Однажды осенью, когда уже подморозило, мне предложили лизнуть столб этого железного колеса и сказали:
—
Увидишь, что будет …Больше я так не попадалась. Язык мой распух, и моих “доброжелателей” я готова была убить.
Летом во дворе мы любили играть в “щуку и щуренка”, в “чай-чай, выручай”
— носились по газону, благо он был достаточно большой, в “банки” на дороге, в “вышибалы”… Вообще, во дворе у нас была дружная компания. Помню, как играли в казаки-разбойники.
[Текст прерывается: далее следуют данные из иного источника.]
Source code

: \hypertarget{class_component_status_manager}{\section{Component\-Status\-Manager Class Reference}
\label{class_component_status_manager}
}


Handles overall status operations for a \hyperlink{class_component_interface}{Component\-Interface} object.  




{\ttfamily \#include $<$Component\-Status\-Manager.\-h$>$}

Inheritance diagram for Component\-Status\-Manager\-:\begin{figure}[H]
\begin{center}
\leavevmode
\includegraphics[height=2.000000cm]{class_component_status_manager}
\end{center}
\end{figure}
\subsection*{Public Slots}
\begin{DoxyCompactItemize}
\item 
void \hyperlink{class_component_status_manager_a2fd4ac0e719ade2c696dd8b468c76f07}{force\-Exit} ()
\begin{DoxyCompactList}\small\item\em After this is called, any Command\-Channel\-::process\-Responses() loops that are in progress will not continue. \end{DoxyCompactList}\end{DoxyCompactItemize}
Меня поймали и выпытывали, где штаб: завели в подъезд и вели “провокационный” разговор: как бы между делом говорили между собой, что штаб там, мол, и там, а сами следили за моей реакцией. Я стояла себе спокойненько. В этой игре была интрига, и мы играли в нее с удовольствием, но редко. Это до нас, детей, в преображенном детским восприятием виде докатывалось эхо холодной войны. И именно мы, дети, переделывали его на наш, игровой и не страшный, детский лад, чтобы, вырастая, пытаться уничтожить его совсем.С Копалиными иногда проходили и новогодние праздники, когда нас, троих детей, оставляли одних в квартире под ответственность Миши. Мишу мы уважали, он был старший, дома у него была своя кладовка, переоборудованная под маленькую комнату. Там стояли стол, лампа, все стены были оклеены спортивными картинками. Миша занимался лыжами, и серьезно. Потом он стал мастером спорта по лыжам и завоевывал места и призы, даже уезжал на соревнования за границу (в Сараево). В Новый год были свои, особые игры: мы вставали на голову на диване, бросались подушками, загадывали игрушку на елке, короче говоря, весь праздник принадлежал нам. А потом очень любили включать гирлянды, тогда вся комната становилась сказочной, и мы смотрели классные фильмы по телику, а наутро под елкой находили подарки: мандарины, шоколадные конфеты, яблоки. После Нового года подметали конфетти, серпантин, потом еще долго стояла елка, и елка была, как правило, настоящая.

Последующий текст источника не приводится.